There was a depressingly high number of contenders for this spot (“the entire female cast of BSG” was but one of the possible answers), but I decided to interpret “screwed over” on both an intratextual and extratextual level. Because the writers had so thoroughly destroyed every single thing that made the character who she was, that by the time she came to her unpleasant end, it was an actual relief to see her written out of the show.

It's especially sad because of the squandered potential. Now, I loved Cordelia as far back as her relatively simplistic Queen C BtVS season 1 personna. I know a lot of people in fandom have issues with the Mean Girl-ness of her, but honestly, even her cruelest put-downs were thoroughly enjoyable to me because of the wittiness and delivery (and even back then, there were hints she was more than the typical Popular Girl-it was S1 Cordelia who drove her car into Sunnydale High, in her own crazy Grandtheft Auto With Demons game). As fond as I am of the Scooby Gang Dynamic, there was something refreshing about a character who refused to be drawn into their Buffy-centric worldview, and who dealt with Apocalypses and things that go bump in the night with the same casual annoyance that she displayed for a bad fashion choice. The scene that epitomizes high school Cordelia for me is in the aftermath of the Slayerfest misunderstanding, where Cordelia faces off with the cowboy vampire in the library. Alone and without the ghost of a chance in a physical fight, Cordelia manages to scare off that vampire by not only convincing him she is a Slayer, but that she is the alpha Slayer that he would be a fool to even consider trifling with.

As fun and infinitely quotable as Sunnydale!Cordelia was, I didn't fall in love with the character until her move to Angel. The first two seasons of the show did amazing things with the character, tempering her unshakable confidence with a cynical world-weariness, giving her both a burden and a purpose in her dedication to help the helpless (more so once she got the visions) and for the first time having her build really meaningful and deep relationships with the rest of the cast. Her growth was an organic extension of the character's potential.

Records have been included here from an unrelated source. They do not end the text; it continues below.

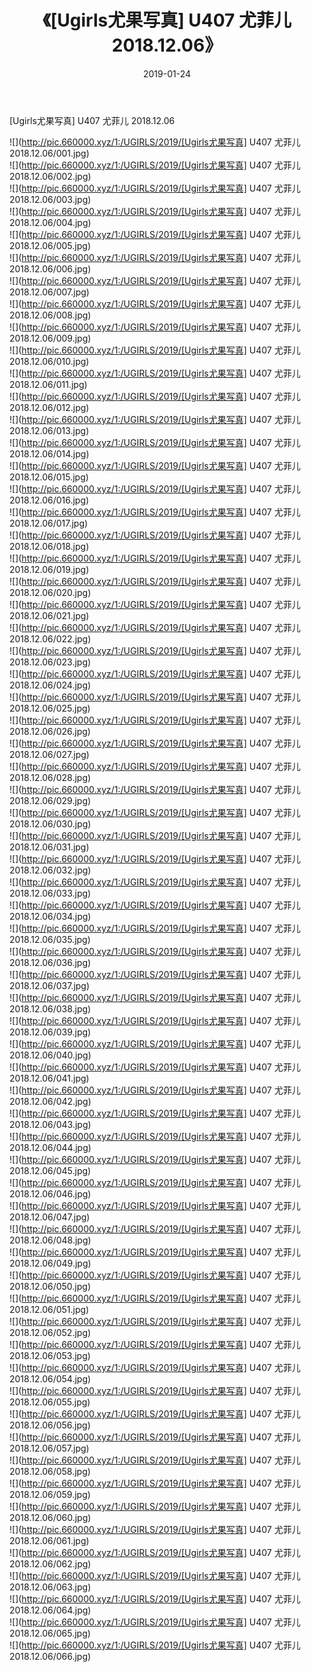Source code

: ﻿---
layout: post
title:  《[Ugirls尤果写真] U407 尤菲儿 2018.12.06》
date:   2019-01-24
img: http://pic.660000.xyz/1:/UGIRLS/2019/[Ugirls尤果写真] U407 尤菲儿 2018.12.06/000.jpg
categories: [美女, 清纯, 唯美]
---

[Ugirls尤果写真] U407 尤菲儿 2018.12.06

 ![](http://pic.660000.xyz/1:/UGIRLS/2019/[Ugirls尤果写真] U407 尤菲儿 2018.12.06/001.jpg) <br>![](http://pic.660000.xyz/1:/UGIRLS/2019/[Ugirls尤果写真] U407 尤菲儿 2018.12.06/002.jpg) <br>![](http://pic.660000.xyz/1:/UGIRLS/2019/[Ugirls尤果写真] U407 尤菲儿 2018.12.06/003.jpg) <br>![](http://pic.660000.xyz/1:/UGIRLS/2019/[Ugirls尤果写真] U407 尤菲儿 2018.12.06/004.jpg) <br>![](http://pic.660000.xyz/1:/UGIRLS/2019/[Ugirls尤果写真] U407 尤菲儿 2018.12.06/005.jpg) <br>![](http://pic.660000.xyz/1:/UGIRLS/2019/[Ugirls尤果写真] U407 尤菲儿 2018.12.06/006.jpg) <br>![](http://pic.660000.xyz/1:/UGIRLS/2019/[Ugirls尤果写真] U407 尤菲儿 2018.12.06/007.jpg) <br>![](http://pic.660000.xyz/1:/UGIRLS/2019/[Ugirls尤果写真] U407 尤菲儿 2018.12.06/008.jpg) <br>![](http://pic.660000.xyz/1:/UGIRLS/2019/[Ugirls尤果写真] U407 尤菲儿 2018.12.06/009.jpg) <br>![](http://pic.660000.xyz/1:/UGIRLS/2019/[Ugirls尤果写真] U407 尤菲儿 2018.12.06/010.jpg) <br>![](http://pic.660000.xyz/1:/UGIRLS/2019/[Ugirls尤果写真] U407 尤菲儿 2018.12.06/011.jpg) <br>![](http://pic.660000.xyz/1:/UGIRLS/2019/[Ugirls尤果写真] U407 尤菲儿 2018.12.06/012.jpg) <br>![](http://pic.660000.xyz/1:/UGIRLS/2019/[Ugirls尤果写真] U407 尤菲儿 2018.12.06/013.jpg) <br>![](http://pic.660000.xyz/1:/UGIRLS/2019/[Ugirls尤果写真] U407 尤菲儿 2018.12.06/014.jpg) <br>![](http://pic.660000.xyz/1:/UGIRLS/2019/[Ugirls尤果写真] U407 尤菲儿 2018.12.06/015.jpg) <br>![](http://pic.660000.xyz/1:/UGIRLS/2019/[Ugirls尤果写真] U407 尤菲儿 2018.12.06/016.jpg) <br>![](http://pic.660000.xyz/1:/UGIRLS/2019/[Ugirls尤果写真] U407 尤菲儿 2018.12.06/017.jpg) <br>![](http://pic.660000.xyz/1:/UGIRLS/2019/[Ugirls尤果写真] U407 尤菲儿 2018.12.06/018.jpg) <br>![](http://pic.660000.xyz/1:/UGIRLS/2019/[Ugirls尤果写真] U407 尤菲儿 2018.12.06/019.jpg) <br>![](http://pic.660000.xyz/1:/UGIRLS/2019/[Ugirls尤果写真] U407 尤菲儿 2018.12.06/020.jpg) <br>![](http://pic.660000.xyz/1:/UGIRLS/2019/[Ugirls尤果写真] U407 尤菲儿 2018.12.06/021.jpg) <br>![](http://pic.660000.xyz/1:/UGIRLS/2019/[Ugirls尤果写真] U407 尤菲儿 2018.12.06/022.jpg) <br>![](http://pic.660000.xyz/1:/UGIRLS/2019/[Ugirls尤果写真] U407 尤菲儿 2018.12.06/023.jpg) <br>![](http://pic.660000.xyz/1:/UGIRLS/2019/[Ugirls尤果写真] U407 尤菲儿 2018.12.06/024.jpg) <br>![](http://pic.660000.xyz/1:/UGIRLS/2019/[Ugirls尤果写真] U407 尤菲儿 2018.12.06/025.jpg) <br>![](http://pic.660000.xyz/1:/UGIRLS/2019/[Ugirls尤果写真] U407 尤菲儿 2018.12.06/026.jpg) <br>![](http://pic.660000.xyz/1:/UGIRLS/2019/[Ugirls尤果写真] U407 尤菲儿 2018.12.06/027.jpg) <br>![](http://pic.660000.xyz/1:/UGIRLS/2019/[Ugirls尤果写真] U407 尤菲儿 2018.12.06/028.jpg) <br>![](http://pic.660000.xyz/1:/UGIRLS/2019/[Ugirls尤果写真] U407 尤菲儿 2018.12.06/029.jpg) <br>![](http://pic.660000.xyz/1:/UGIRLS/2019/[Ugirls尤果写真] U407 尤菲儿 2018.12.06/030.jpg) <br>![](http://pic.660000.xyz/1:/UGIRLS/2019/[Ugirls尤果写真] U407 尤菲儿 2018.12.06/031.jpg) <br>![](http://pic.660000.xyz/1:/UGIRLS/2019/[Ugirls尤果写真] U407 尤菲儿 2018.12.06/032.jpg) <br>![](http://pic.660000.xyz/1:/UGIRLS/2019/[Ugirls尤果写真] U407 尤菲儿 2018.12.06/033.jpg) <br>![](http://pic.660000.xyz/1:/UGIRLS/2019/[Ugirls尤果写真] U407 尤菲儿 2018.12.06/034.jpg) <br>![](http://pic.660000.xyz/1:/UGIRLS/2019/[Ugirls尤果写真] U407 尤菲儿 2018.12.06/035.jpg) <br>![](http://pic.660000.xyz/1:/UGIRLS/2019/[Ugirls尤果写真] U407 尤菲儿 2018.12.06/036.jpg) <br>![](http://pic.660000.xyz/1:/UGIRLS/2019/[Ugirls尤果写真] U407 尤菲儿 2018.12.06/037.jpg) <br>![](http://pic.660000.xyz/1:/UGIRLS/2019/[Ugirls尤果写真] U407 尤菲儿 2018.12.06/038.jpg) <br>![](http://pic.660000.xyz/1:/UGIRLS/2019/[Ugirls尤果写真] U407 尤菲儿 2018.12.06/039.jpg) <br>![](http://pic.660000.xyz/1:/UGIRLS/2019/[Ugirls尤果写真] U407 尤菲儿 2018.12.06/040.jpg) <br>![](http://pic.660000.xyz/1:/UGIRLS/2019/[Ugirls尤果写真] U407 尤菲儿 2018.12.06/041.jpg) <br>![](http://pic.660000.xyz/1:/UGIRLS/2019/[Ugirls尤果写真] U407 尤菲儿 2018.12.06/042.jpg) <br>![](http://pic.660000.xyz/1:/UGIRLS/2019/[Ugirls尤果写真] U407 尤菲儿 2018.12.06/043.jpg) <br>![](http://pic.660000.xyz/1:/UGIRLS/2019/[Ugirls尤果写真] U407 尤菲儿 2018.12.06/044.jpg) <br>![](http://pic.660000.xyz/1:/UGIRLS/2019/[Ugirls尤果写真] U407 尤菲儿 2018.12.06/045.jpg) <br>![](http://pic.660000.xyz/1:/UGIRLS/2019/[Ugirls尤果写真] U407 尤菲儿 2018.12.06/046.jpg) <br>![](http://pic.660000.xyz/1:/UGIRLS/2019/[Ugirls尤果写真] U407 尤菲儿 2018.12.06/047.jpg) <br>![](http://pic.660000.xyz/1:/UGIRLS/2019/[Ugirls尤果写真] U407 尤菲儿 2018.12.06/048.jpg) <br>![](http://pic.660000.xyz/1:/UGIRLS/2019/[Ugirls尤果写真] U407 尤菲儿 2018.12.06/049.jpg) <br>![](http://pic.660000.xyz/1:/UGIRLS/2019/[Ugirls尤果写真] U407 尤菲儿 2018.12.06/050.jpg) <br>![](http://pic.660000.xyz/1:/UGIRLS/2019/[Ugirls尤果写真] U407 尤菲儿 2018.12.06/051.jpg) <br>![](http://pic.660000.xyz/1:/UGIRLS/2019/[Ugirls尤果写真] U407 尤菲儿 2018.12.06/052.jpg) <br>![](http://pic.660000.xyz/1:/UGIRLS/2019/[Ugirls尤果写真] U407 尤菲儿 2018.12.06/053.jpg) <br>![](http://pic.660000.xyz/1:/UGIRLS/2019/[Ugirls尤果写真] U407 尤菲儿 2018.12.06/054.jpg) <br>![](http://pic.660000.xyz/1:/UGIRLS/2019/[Ugirls尤果写真] U407 尤菲儿 2018.12.06/055.jpg) <br>![](http://pic.660000.xyz/1:/UGIRLS/2019/[Ugirls尤果写真] U407 尤菲儿 2018.12.06/056.jpg) <br>![](http://pic.660000.xyz/1:/UGIRLS/2019/[Ugirls尤果写真] U407 尤菲儿 2018.12.06/057.jpg) <br>![](http://pic.660000.xyz/1:/UGIRLS/2019/[Ugirls尤果写真] U407 尤菲儿 2018.12.06/058.jpg) <br>![](http://pic.660000.xyz/1:/UGIRLS/2019/[Ugirls尤果写真] U407 尤菲儿 2018.12.06/059.jpg) <br>![](http://pic.660000.xyz/1:/UGIRLS/2019/[Ugirls尤果写真] U407 尤菲儿 2018.12.06/060.jpg) <br>![](http://pic.660000.xyz/1:/UGIRLS/2019/[Ugirls尤果写真] U407 尤菲儿 2018.12.06/061.jpg) <br>![](http://pic.660000.xyz/1:/UGIRLS/2019/[Ugirls尤果写真] U407 尤菲儿 2018.12.06/062.jpg) <br>![](http://pic.660000.xyz/1:/UGIRLS/2019/[Ugirls尤果写真] U407 尤菲儿 2018.12.06/063.jpg) <br>![](http://pic.660000.xyz/1:/UGIRLS/2019/[Ugirls尤果写真] U407 尤菲儿 2018.12.06/064.jpg) <br>![](http://pic.660000.xyz/1:/UGIRLS/2019/[Ugirls尤果写真] U407 尤菲儿 2018.12.06/065.jpg) <br>![](http://pic.660000.xyz/1:/UGIRLS/2019/[Ugirls尤果写真] U407 尤菲儿 2018.12.06/066.jpg) <br>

Until it wasn't. I think where things went wrong is that the writers started writing her not as person, but rather as some ideal that Angel strove towards, and reduced all her story and motivation to supporting Angel, helping Angel along his journey, and loving Angel. Ironically, I shipped them pretty hard in the first two seasons, until they decided to turn her into a cipher, and then every shippy scene and references to “champion” produced much groaning and eye-rolling. It especially bugged because of the nasty subtext that all those inexplicable changes were part of somehow making Cordelia "worthy" of Angel, which, excuse me while I go get my vomit bucket. I do think Charisma realised how made of crack her storylines were (the pseudo-familial scenes with baby Connor, the sexing of teenage Connor, the freaking Saintification and the Beast clusterfuck, UGH!), because she seemed to be operating on autopilot for the last seasons, and all the spark and joy was sucked out of her performance.

Plenty of Whedonverse characters had less then stellar character developments, but what was done to Cordy was an abomination. R.I.P., real!Cordelia. We'll always have those five seasons of snark.